**Goal of the exercise:** From the records below, count the lines holding the string "This". Only the number is wanted.

**Records shown:**
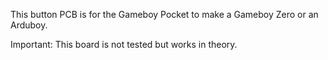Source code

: This button PCB is for the Gameboy Pocket to make a Gameboy Zero or an Arduboy.

Important: This board is not tested but works in theory.
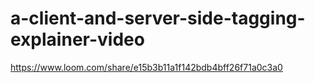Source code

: # a-client-and-server-side-tagging-explainer-video

https://www.loom.com/share/e15b3b11a1f142bdb4bff26f71a0c3a0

**Your solution:** 2